Is that why you decided to study psychology at uni?
100%! I didn’t get the right kind of help as early as I could have. I was really stigmatized by people and called all sorts of names. Having gone through this experience, I can empathize with people. And I want to take away the stigma against mental health. I should be able to go to a psychologist without feeling like it’s something shameful.
What’s been your most favourite performance?
My first Shiv Tandav when I was 15 years old! I was recovering from anorexia, so my guru started giving me more challenging stuff. It was an intense 20 minute routine. I could see my dad sitting in the front row, sobbing his eyes out. My friends were whistling from the audience. Everyone I knew came. I felt I could connect to God, connect to myself. I felt I was finally on stage again as only Ida, and not as somebody who has anorexia.
How did you come to Melbourne?
I was graduating from high school and decided that I needed to get out of India. I’d been offered a full scholarship at a local university, but I needed to be independent. Being an only child, I had been spoon-fed since birth (I’m such a brat). I really wanted to experience living on my own.
It was too late to apply to the USA, so I had two main options – Singapore or Australia. Singapore is only five hours away from India so it felt perfect. But I missed out by half a percentage. I was devastated! I had six months before I left for Melbourne, so I enrolled in the Terrence Lewis dance academy.
Over six months, for five days a week and five hours a day, I trained in Jazz, Hip Hop, Dance Hall, Bharatanatyam, Gymnastics and Aerial Silk. At the end of this course, I was awarded a scholarship and invited to join their 2-year diploma in Terence’s professional dance company. That’s huge you know! I wanted to stay and maybe become a professional Bollywood choreographer. But my mum said no! Get your degree first and then you can do whatever (laughs).
So how did you end up with Sapphire Dance?
I really thought I wouldn’t be dancing in Melbourne. It was very depressing. But while in India I researched online and found Sapphire Dance. I thought oh my god, they are all so hot, and look so professional, and I messaged Jaya immediately. I landed in Melbourne and the very next day I went to their rehearsal and auditioned. Jaya said, let’s trial this for three months and then we’ll have a chat. It’s been four years since then and we still haven’t had that chat (laughs).
Tell us about your Bolly-Kathak dance classes at Studio J. Is it your favourite style?

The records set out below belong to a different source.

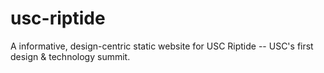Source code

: # usc-riptide
A informative, design-centric static website for USC Riptide -- USC's first design &amp; technology summit.
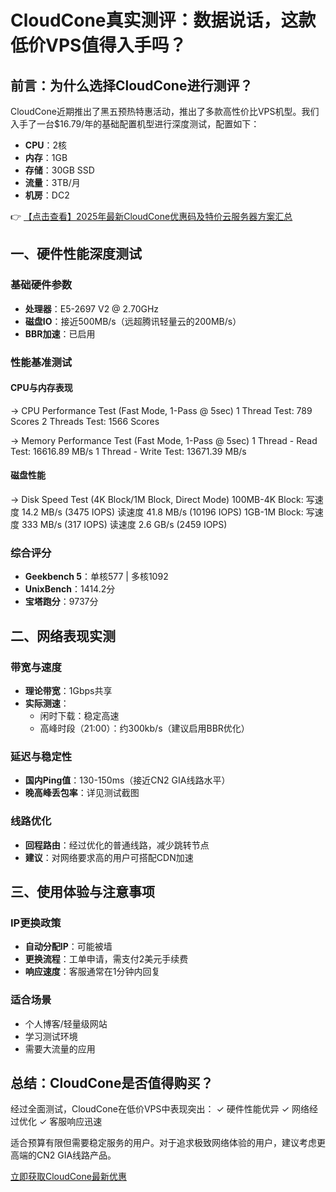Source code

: # CloudCone真实测评：数据说话，这款低价VPS值得入手吗？

## 前言：为什么选择CloudCone进行测评？

CloudCone近期推出了黑五预热特惠活动，推出了多款高性价比VPS机型。我们入手了一台$16.79/年的基础配置机型进行深度测试，配置如下：

- **CPU**：2核
- **内存**：1GB
- **存储**：30GB SSD
- **流量**：3TB/月
- **机房**：DC2

👉 [【点击查看】2025年最新CloudCone优惠码及特价云服务器方案汇总](https://bit.ly/Cloudcone)

## 一、硬件性能深度测试

### 基础硬件参数
- **处理器**：E5-2697 V2 @ 2.70GHz
- **磁盘IO**：接近500MB/s（远超腾讯轻量云的200MB/s）
- **BBR加速**：已启用

### 性能基准测试
#### CPU与内存表现

-> CPU Performance Test (Fast Mode, 1-Pass @ 5sec)
1 Thread Test: 789 Scores
2 Threads Test: 1566 Scores

-> Memory Performance Test (Fast Mode, 1-Pass @ 5sec)
1 Thread - Read Test: 16616.89 MB/s
1 Thread - Write Test: 13671.39 MB/s

#### 磁盘性能

-> Disk Speed Test (4K Block/1M Block, Direct Mode)
100MB-4K Block: 
  写速度 14.2 MB/s (3475 IOPS)
  读速度 41.8 MB/s (10196 IOPS)
1GB-1M Block:
  写速度 333 MB/s (317 IOPS)
  读速度 2.6 GB/s (2459 IOPS)

### 综合评分
- **Geekbench 5**：单核577 | 多核1092
- **UnixBench**：1414.2分
- **宝塔跑分**：9737分

## 二、网络表现实测

### 带宽与速度
- **理论带宽**：1Gbps共享
- **实际测速**：
  - 闲时下载：稳定高速
  - 高峰时段（21:00）：约300kb/s（建议启用BBR优化）

### 延迟与稳定性
- **国内Ping值**：130-150ms（接近CN2 GIA线路水平）
- **晚高峰丢包率**：详见测试截图

### 线路优化
- **回程路由**：经过优化的普通线路，减少跳转节点
- **建议**：对网络要求高的用户可搭配CDN加速

## 三、使用体验与注意事项

### IP更换政策
- **自动分配IP**：可能被墙
- **更换流程**：工单申请，需支付2美元手续费
- **响应速度**：客服通常在1分钟内回复

### 适合场景
- 个人博客/轻量级网站
- 学习测试环境
- 需要大流量的应用

## 总结：CloudCone是否值得购买？

经过全面测试，CloudCone在低价VPS中表现突出：
✓ 硬件性能优异
✓ 网络经过优化
✓ 客服响应迅速

适合预算有限但需要稳定服务的用户。对于追求极致网络体验的用户，建议考虑更高端的CN2 GIA线路产品。

[立即获取CloudCone最新优惠](https://bit.ly/Cloudcone)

I’m a bit of a diva, as everyone knows! I love the glam, I love the dressing up, the flirtation. I’m obsessed with Madhuri and have watched Devdas a hundred times. I have always been inspired by her style. But now having this platform at Studio J, I feel I am discovering my own distinct style which I want to nourish.
How would you describe ‘the Ida style’?
It’s very playful, happy, and fluid. Underlining this is a lot of sharpness and strong footwork. I balance this with the overall fluidity of the choreography.
What’s your future plans for dance?
I’ve come to realize that dance has to be my second priority, after work and family. But I want to train more, and in different styles. I admire Gerard Pigg and love doing his Bolly-Heels and Bolly-HipHop classes! I also want to create dance projects addressing mental health, women’s right and south asian representation.
What’s it been like, teaching at Studio J?
Studio J is the best! I had never thought of teaching as I only saw myself as a learner and performer. But then Jaya decided to open a dance studio, and asked if I would like to teach. I was so nervous, but I am so glad she pushed me to do this. Now it’s such an integral part of who I am. I’ve developed close friendships with my regular students. I love the fact that I can spread my culture and love for Kathak here.